Welcome to the end-of-summer edition of the Miyares and Harrington LLP newsletter. If you’ve been looking for some beach-time reading, look no more. Nothing better than swinging in a hammock with the latest in municipal law developments!
 
We offer a congratulatory shout-out to the Reading Water Department, a recipient of MassDEP’s 2019 Public Water Systems Award for operational excellence. Reading’s Water Department has won that award for the last three consecutive years and was also awarded in 2018 a Consistent Performance Citation in the Beyond Compliance category and a citation from the Massachusetts House of Representatives.

Congratulations are also due to two of our own: Ivria Glass Fried is the new co-chair of the Boston Bar Association’s Wetlands, Waterways, and Water Quality Committee of the Environmental and Energy Law Section. Katie Stock is one of only 23 lawyers selected to participate in the Association’s 16th Public Interest Leadership Program for newer lawyers who participate in civic engagement and public service in their practice.
 
On August 8, Rebekah Lacey and Ivria Glass Fried gave a presentation on Permanent Land-Use Restrictions as part of a Massachusetts Municipal Law Association seminar on municipal real estate acquisitions and dispositions. If there is anything you want to know about conservation restrictions or Article 97, ask Rebekah or Ivria!

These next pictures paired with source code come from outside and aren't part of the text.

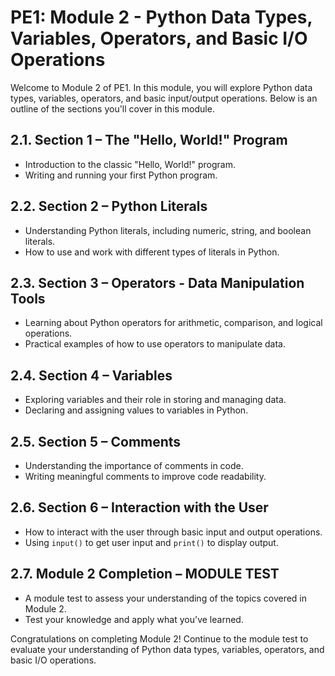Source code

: # PE1: Module 2 - Python Data Types, Variables, Operators, and Basic I/O Operations

Welcome to Module 2 of PE1. In this module, you will explore Python data types, variables, operators, and basic input/output operations. Below is an outline of the sections you'll cover in this module.

## 2.1. Section 1 – The "Hello, World!" Program
- Introduction to the classic "Hello, World!" program.
- Writing and running your first Python program. 
## 2.2. Section 2 – Python Literals
- Understanding Python literals, including numeric, string, and boolean literals.
- How to use and work with different types of literals in Python.

## 2.3. Section 3 – Operators - Data Manipulation Tools
- Learning about Python operators for arithmetic, comparison, and logical operations.
- Practical examples of how to use operators to manipulate data.

## 2.4. Section 4 – Variables
- Exploring variables and their role in storing and managing data.
- Declaring and assigning values to variables in Python.

## 2.5. Section 5 – Comments
- Understanding the importance of comments in code.
- Writing meaningful comments to improve code readability.

## 2.6. Section 6 – Interaction with the User
- How to interact with the user through basic input and output operations.
- Using `input()` to get user input and `print()` to display output.

## 2.7. Module 2 Completion – MODULE TEST
- A module test to assess your understanding of the topics covered in Module 2.
- Test your knowledge and apply what you've learned.

Congratulations on completing Module 2! Continue to the module test to evaluate your understanding of Python data types, variables, operators, and basic I/O operations.
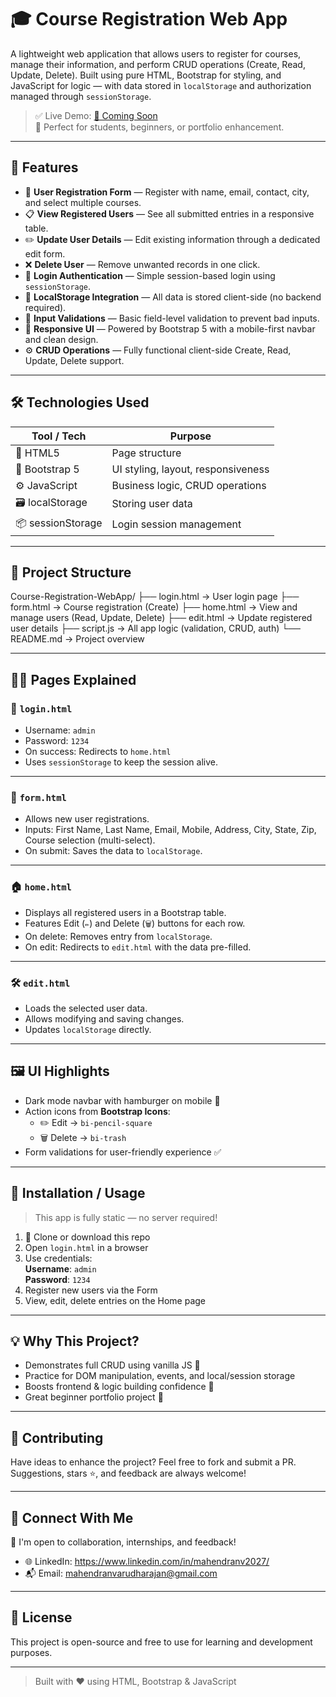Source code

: # 🎓 Course Registration Web App

A lightweight web application that allows users to register for courses, manage their information, and perform CRUD operations (Create, Read, Update, Delete). Built using pure HTML, Bootstrap for styling, and JavaScript for logic — with data stored in `localStorage` and authorization managed through `sessionStorage`.

> ✅ Live Demo: [🔗 Coming Soon](#)  
> 💼 Perfect for students, beginners, or portfolio enhancement.

---

## 🚀 Features

- 🧾 **User Registration Form** — Register with name, email, contact, city, and select multiple courses.
- 📋 **View Registered Users** — See all submitted entries in a responsive table.
- ✏️ **Update User Details** — Edit existing information through a dedicated edit form.
- ❌ **Delete User** — Remove unwanted records in one click.
- 🔐 **Login Authentication** — Simple session-based login using `sessionStorage`.
- 💾 **LocalStorage Integration** — All data is stored client-side (no backend required).
- 🧠 **Input Validations** — Basic field-level validation to prevent bad inputs.
- 🧭 **Responsive UI** — Powered by Bootstrap 5 with a mobile-first navbar and clean design.
- ⚙️ **CRUD Operations** — Fully functional client-side Create, Read, Update, Delete support.

---

## 🛠️ Technologies Used

| Tool / Tech | Purpose |
|-------------|---------|
| 🧱 HTML5     | Page structure |
| 🎨 Bootstrap 5 | UI styling, layout, responsiveness |
| ⚙️ JavaScript | Business logic, CRUD operations |
| 🗃️ localStorage | Storing user data |
| 📦 sessionStorage | Login session management |

---

## 📂 Project Structure

Course-Registration-WebApp/
├── login.html → User login page
├── form.html → Course registration (Create)
├── home.html → View and manage users (Read, Update, Delete)
├── edit.html → Update registered user details
├── script.js → All app logic (validation, CRUD, auth)
└── README.md → Project overview


---

## 🧑‍💻 Pages Explained

### 🔐 `login.html`
- Username: `admin`
- Password: `1234`
- On success: Redirects to `home.html`  
- Uses `sessionStorage` to keep the session alive.

---

### 📝 `form.html`
- Allows new user registrations.
- Inputs: First Name, Last Name, Email, Mobile, Address, City, State, Zip, Course selection (multi-select).
- On submit: Saves the data to `localStorage`.

---

### 🏠 `home.html`
- Displays all registered users in a Bootstrap table.
- Features Edit (`✏️`) and Delete (`🗑️`) buttons for each row.
- On delete: Removes entry from `localStorage`.
- On edit: Redirects to `edit.html` with the data pre-filled.

---

### 🛠️ `edit.html`
- Loads the selected user data.
- Allows modifying and saving changes.
- Updates `localStorage` directly.

---

## 🖼️ UI Highlights

- Dark mode navbar with hamburger on mobile 🍔
- Action icons from **Bootstrap Icons**:
  - ✏️ Edit → `bi-pencil-square`
  - 🗑️ Delete → `bi-trash`
- Form validations for user-friendly experience ✅

---

## 📌 Installation / Usage

> This app is fully static — no server required!

1. 📁 Clone or download this repo
2. Open `login.html` in a browser
3. Use credentials:  
   **Username**: `admin`  
   **Password**: `1234`
4. Register new users via the Form
5. View, edit, delete entries on the Home page

---

## 💡 Why This Project?

- Demonstrates full CRUD using vanilla JS 🧠  
- Practice for DOM manipulation, events, and local/session storage  
- Boosts frontend & logic building confidence 🔧  
- Great beginner portfolio project 🌱  

---

## 🤝 Contributing

Have ideas to enhance the project? Feel free to fork and submit a PR. Suggestions, stars ⭐, and feedback are always welcome!

---

## 📣 Connect With Me

👋 I'm open to collaboration, internships, and feedback!

- 🌐 LinkedIn: https://www.linkedin.com/in/mahendranv2027/
- 📬 Email: mahendranvarudharajan@gmail.com

---

## 📜 License

This project is open-source and free to use for learning and development purposes.

---

> Built with ❤️ using HTML, Bootstrap & JavaScript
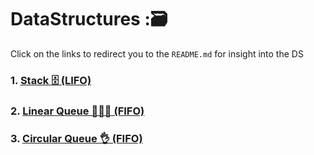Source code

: # DataStructures :🗃️
 
Click on the links to redirect you to the `README.md` for insight into the DS

### 1. [Stack 🗄️ (LIFO)](https://github.com/flyingtatta/DataStructures/tree/main/DS_Java/src/com/company/stack#stack-%EF%B8%8F-lifo)
### 2. [Linear Queue 🧑‍🤝‍🧑 (FIFO)](https://github.com/flyingtatta/DataStructures/tree/main/DS_Java/src/com/company/queue#linear-queue--fifo)
### 3. [Circular Queue 👌 (FIFO)](https://github.com/flyingtatta/DataStructures/blob/main/DS_Java/src/com/company/queue/README.md#cicular-queue-)
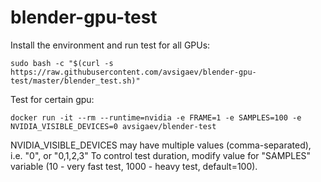 # blender-gpu-test

Install the environment and run test for all GPUs:

`sudo bash -c "$(curl -s https://raw.githubusercontent.com/avsigaev/blender-gpu-test/master/blender_test.sh)"`

Test for certain gpu:

`docker run -it --rm --runtime=nvidia -e FRAME=1 -e SAMPLES=100 -e NVIDIA_VISIBLE_DEVICES=0 avsigaev/blender-test`

NVIDIA_VISIBLE_DEVICES may have multiple values (comma-separated), i.e. "0", or "0,1,2,3"
To control test duration, modify value for "SAMPLES" variable (10 - very fast test, 1000 - heavy test, default=100).
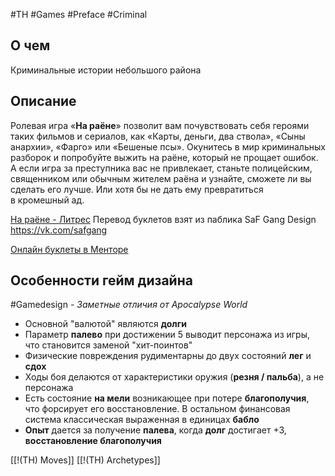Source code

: #TH #Games #Preface #Criminal

## О чем
Криминальные истории небольшого района

## Описание

Ролевая игра «**На раёне**» позволит вам почувствовать себя героями таких фильмов и сериалов, как «Карты, деньги, два ствола», «Сыны анархии», «Фарго» или «Бешеные псы». Окунитесь в мир криминальных разборок и попробуйте выжить на раёне, который не прощает ошибок. А если игра за преступника вас не привлекает, станьте полицейским, священником или обычным жителем раёна и узнайте, сможете ли вы сделать его лучше. Или хотя бы не дать ему превратиться в кромешный ад.

[На раёне  - Литрес](https://www.litres.ru/book/dzheyms-allen/na-raene-18151333/chitat-onlayn/)
Перевод буклетов взят из паблика SaF Gang Design  https://vk.com/safgang

[Онлайн буклеты в Менторе](https://pbta.gmentor.ru/vfc7d049b8aa0cc9deb866ac6447bc5ee)

## Особенности гейм дизайна
#Gamedesign *- Заметные отличия от Apocalypse World*

- Основной "валютой" являются **долги** 
- Параметр **палево** при достижении 5 выводит персонажа из игры, что становится заменой "хит-поинтов"
- Физические повреждения рудиментарны до двух состояний **лег** и **сдох**
- Ходы боя делаются от характеристики оружия  (**резня / пальба**), а не персонажа
- Есть состояние **на мели** возникающее при потере **благополучия**, что форсирует его восстановление. В остальном финансовая система классическая выраженная в единицах **бабло**
- **Опыт** дается за получение **палева**, когда **долг** достигает +3, **восстановление благополучия**


[[!(TH) Moves]]
[[!(TH) Archetypes]]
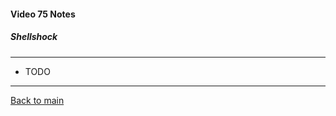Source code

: #### Video 75 Notes

##### Shellshock

---

- TODO

---

[Back to main](https://github.com/rot0xd/CBTNuggets/blob/master/CEHv9/README.md)

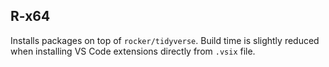 ## R-x64

Installs packages on top of `rocker/tidyverse`. Build time is slightly reduced when installing VS Code extensions directly from `.vsix` file.
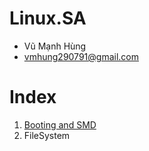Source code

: # Linux.SA
 - Vũ Mạnh Hùng
 - vmhung290791@gmail.com
# Index
 1. [Booting and SMD](https://github.com/hungran/Linux.SA/blob/master/Booting%20and%20SMD/1.%20Booting%20and%20SMD.md)
 2. FileSystem
 

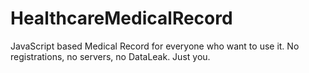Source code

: # HealthcareMedicalRecord
JavaScript based Medical Record for everyone who want to use it. No registrations, no servers, no DataLeak. Just you.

This month's newsletter features:
Municipalities to FCC: “There You Go Again.” Reinterpretation of Local Regulation of Cable Licensees

We reported in January’s newsletter on the Federal Communication Commission’s Declaratory Ruling and Third Report and Order that severely restricted the authority of local governments to regulate Small Wireless Facilities. The FCC is now making changes to the regulatory authority of municipalities with its cable franchisees.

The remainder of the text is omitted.